▶ [Directions for this task]: Give the listing below again exactly, but without any of its pictures.
Start of Block
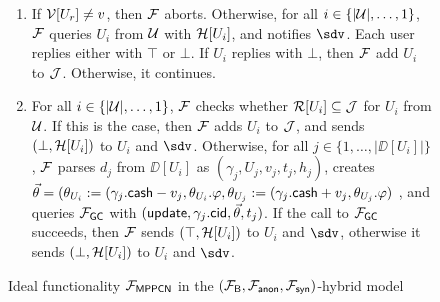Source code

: \begin{figure*}[!t]
{{\begin{enumerate}
	
	
	\item If $\mathcal{V}[U_r] \neq v$, then $\mathcal{F}$ aborts. Otherwise, for all $i \in \{|\mathcal{U}|,\ldots,1\}$, 
	$\mathcal{F}$ queries $U_i$ from $\mathcal{U}$ with $\mathcal{H}[U_i]$, and notifies $\sdv$. Each user replies either 
	with $\top$ or $\bot$. If $U_i$ replies with $\bot$, then $\mathcal{F}$ add $U_i$ to $\mathcal{J}$. 
	Otherwise, it continues.
	
	
	\item For all $i \in \{|\mathcal{U}|,\ldots,1\}$, $\mathcal{F}$ checks whether $\mathcal{R}[U_i] \subseteq \mathcal{J}$ for 
	$U_i$ from $\mathcal{U}$. If this is the case, then $\mathcal{F}$ adds $U_i$ to $\mathcal{J}$, and sends $(\bot, 
	\mathcal{H}[U_i])$ to $U_i$ and $\sdv$. Otherwise, for all $j \in \{1,\ldots,|\DD[U_i]|\}$, $\mathcal{F}$ 
	parses $d_j$ from $\DD[U_i]$ as $(\gamma_j,U_j,v_j,t_j,h_j)$, creates $\vec{\theta} = 
	(\theta_{U_i} := (\gamma_j.\mathsf{cash} - v_j, \theta_{U_i}.\varphi, \theta_{U_j} := (\gamma_j.
	\mathsf{cash} + v_j, \theta_{U_j}.\varphi)$ , 
	and queries $\mathcal{F}_{\mathsf{GC}}$ with $(\mathsf{update},\gamma_j.\mathsf{cid},\vec{\theta},t_j)$. If the 
	call to $\mathcal{F}_{\mathsf{GC}}$ succeeds, then $\mathcal{F}$ sends $(\top, \mathcal{H}[U_i])$ to $U_i$ and $\sdv$, 
	otherwise it sends $(\bot, \mathcal{H}[U_i])$ to $U_i$ and $\sdv$.
\end{enumerate}
}}



\caption{Ideal functionality $\mathcal{F}_{\mathsf{MPPCN}}$ in the $(\mathcal{F}_{\mathsf{B}}, \mathcal{F}_{\mathsf{anon}}, 
\mathcal{F}_{\mathsf{syn}})$-hybrid model}
\label{fig:ideal-mppcn}
\end{figure*}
End of Block
▶ [Answer to this problem]:
Source code

: \begin{figure*}[!t]
{{\begin{enumerate}
	
	
	\item If $\mathcal{V}[U_r] \neq v$, then $\mathcal{F}$ aborts. Otherwise, for all $i \in \{|\mathcal{U}|,\ldots,1\}$, 
	$\mathcal{F}$ queries $U_i$ from $\mathcal{U}$ with $\mathcal{H}[U_i]$, and notifies $\sdv$. Each user replies either 
	with $\top$ or $\bot$. If $U_i$ replies with $\bot$, then $\mathcal{F}$ add $U_i$ to $\mathcal{J}$. 
	Otherwise, it continues.
	
	
	\item For all $i \in \{|\mathcal{U}|,\ldots,1\}$, $\mathcal{F}$ checks whether $\mathcal{R}[U_i] \subseteq \mathcal{J}$ for 
	$U_i$ from $\mathcal{U}$. If this is the case, then $\mathcal{F}$ adds $U_i$ to $\mathcal{J}$, and sends $(\bot, 
	\mathcal{H}[U_i])$ to $U_i$ and $\sdv$. Otherwise, for all $j \in \{1,\ldots,|\DD[U_i]|\}$, $\mathcal{F}$ 
	parses $d_j$ from $\DD[U_i]$ as $(\gamma_j,U_j,v_j,t_j,h_j)$, creates $\vec{\theta} = 
	(\theta_{U_i} := (\gamma_j.\mathsf{cash} - v_j, \theta_{U_i}.\varphi, \theta_{U_j} := (\gamma_j.
	\mathsf{cash} + v_j, \theta_{U_j}.\varphi)$ , 
	and queries $\mathcal{F}_{\mathsf{GC}}$ with $(\mathsf{update},\gamma_j.\mathsf{cid},\vec{\theta},t_j)$. If the 
	call to $\mathcal{F}_{\mathsf{GC}}$ succeeds, then $\mathcal{F}$ sends $(\top, \mathcal{H}[U_i])$ to $U_i$ and $\sdv$, 
	otherwise it sends $(\bot, \mathcal{H}[U_i])$ to $U_i$ and $\sdv$.
\end{enumerate}
}}



\caption{Ideal functionality $\mathcal{F}_{\mathsf{MPPCN}}$ in the $(\mathcal{F}_{\mathsf{B}}, \mathcal{F}_{\mathsf{anon}}, 
\mathcal{F}_{\mathsf{syn}})$-hybrid model}
\label{fig:ideal-mppcn}
\end{figure*}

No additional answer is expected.